→ **Assigned task**
Repeat exactly the lines of the entries below from the one with "### HasMembers" through the one with "[[Back to Model", both ends included, and nothing else.

[[ Available data open ]]

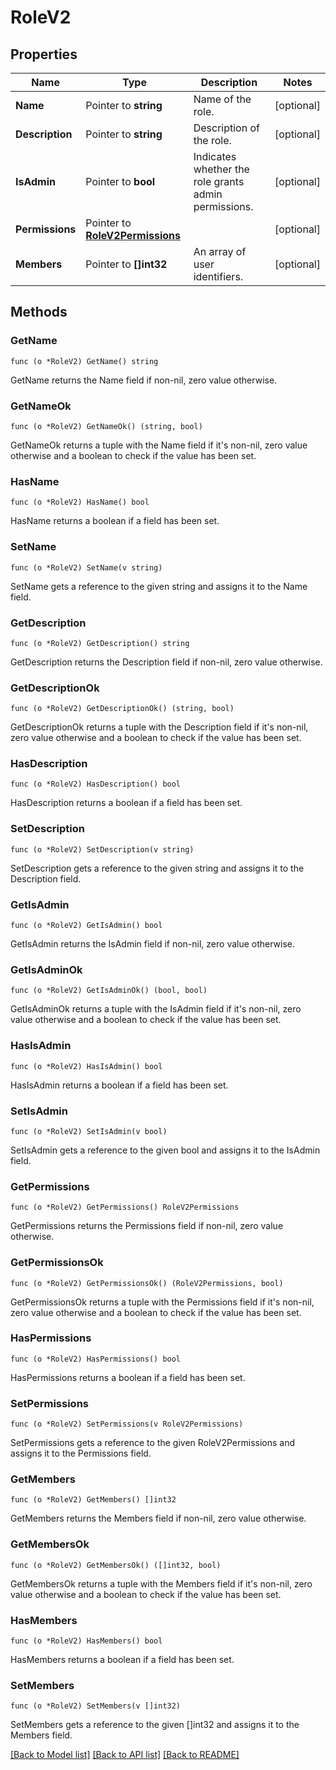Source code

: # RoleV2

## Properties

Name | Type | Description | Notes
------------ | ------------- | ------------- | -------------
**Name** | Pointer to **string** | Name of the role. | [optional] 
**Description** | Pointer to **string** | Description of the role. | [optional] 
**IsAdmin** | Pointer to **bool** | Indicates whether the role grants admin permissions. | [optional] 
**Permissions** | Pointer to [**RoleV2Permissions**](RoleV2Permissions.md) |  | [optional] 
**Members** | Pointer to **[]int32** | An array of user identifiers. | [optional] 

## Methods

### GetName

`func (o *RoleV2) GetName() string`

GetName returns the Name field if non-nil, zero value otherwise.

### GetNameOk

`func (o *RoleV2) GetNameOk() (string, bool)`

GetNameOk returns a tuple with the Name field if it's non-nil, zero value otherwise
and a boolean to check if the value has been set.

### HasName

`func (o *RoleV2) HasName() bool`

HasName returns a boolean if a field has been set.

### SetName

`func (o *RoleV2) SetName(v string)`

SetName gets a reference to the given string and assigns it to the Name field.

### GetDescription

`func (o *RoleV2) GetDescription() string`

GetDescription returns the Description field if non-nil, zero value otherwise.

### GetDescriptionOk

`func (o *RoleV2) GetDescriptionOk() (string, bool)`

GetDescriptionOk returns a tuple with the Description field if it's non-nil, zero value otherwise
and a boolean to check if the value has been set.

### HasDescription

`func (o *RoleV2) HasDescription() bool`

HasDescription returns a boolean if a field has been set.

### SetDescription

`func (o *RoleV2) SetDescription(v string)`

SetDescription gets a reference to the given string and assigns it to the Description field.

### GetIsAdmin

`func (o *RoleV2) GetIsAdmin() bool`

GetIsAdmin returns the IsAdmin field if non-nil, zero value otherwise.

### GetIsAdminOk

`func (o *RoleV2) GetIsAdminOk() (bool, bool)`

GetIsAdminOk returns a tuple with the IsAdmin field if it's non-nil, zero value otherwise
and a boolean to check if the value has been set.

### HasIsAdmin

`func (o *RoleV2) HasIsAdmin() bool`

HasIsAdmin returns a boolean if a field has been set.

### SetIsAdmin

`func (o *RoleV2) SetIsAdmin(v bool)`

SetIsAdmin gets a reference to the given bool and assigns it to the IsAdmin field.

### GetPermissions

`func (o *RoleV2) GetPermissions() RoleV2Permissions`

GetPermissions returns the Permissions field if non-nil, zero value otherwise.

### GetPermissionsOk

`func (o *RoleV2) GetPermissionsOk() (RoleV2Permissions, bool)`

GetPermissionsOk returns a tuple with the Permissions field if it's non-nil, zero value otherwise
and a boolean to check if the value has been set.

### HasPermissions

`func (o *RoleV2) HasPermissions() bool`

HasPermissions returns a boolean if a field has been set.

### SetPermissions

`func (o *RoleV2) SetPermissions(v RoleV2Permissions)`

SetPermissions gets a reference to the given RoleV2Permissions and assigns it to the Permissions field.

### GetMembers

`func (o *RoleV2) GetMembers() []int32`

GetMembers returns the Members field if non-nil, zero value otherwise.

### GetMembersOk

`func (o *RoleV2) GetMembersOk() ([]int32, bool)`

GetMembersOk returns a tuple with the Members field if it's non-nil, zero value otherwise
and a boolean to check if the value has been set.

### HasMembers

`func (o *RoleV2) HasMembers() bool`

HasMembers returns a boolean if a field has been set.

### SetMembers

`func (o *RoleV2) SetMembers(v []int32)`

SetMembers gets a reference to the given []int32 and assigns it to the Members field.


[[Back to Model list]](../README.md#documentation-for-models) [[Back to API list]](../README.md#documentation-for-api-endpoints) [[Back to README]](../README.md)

[[ Available data closed ]]
[[ Available data open ]]

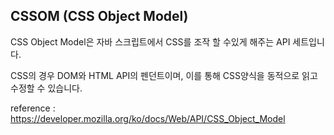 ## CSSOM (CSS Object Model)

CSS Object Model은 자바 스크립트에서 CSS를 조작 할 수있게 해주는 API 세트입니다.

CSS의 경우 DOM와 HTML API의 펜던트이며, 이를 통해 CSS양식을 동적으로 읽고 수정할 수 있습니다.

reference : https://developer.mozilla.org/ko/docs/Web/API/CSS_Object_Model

[[ Available data closed ]]

→ **Output below**
### HasMembers

`func (o *RoleV2) HasMembers() bool`

HasMembers returns a boolean if a field has been set.

### SetMembers

`func (o *RoleV2) SetMembers(v []int32)`

SetMembers gets a reference to the given []int32 and assigns it to the Members field.


[[Back to Model list]](../README.md#documentation-for-models) [[Back to API list]](../README.md#documentation-for-api-endpoints) [[Back to README]](../README.md)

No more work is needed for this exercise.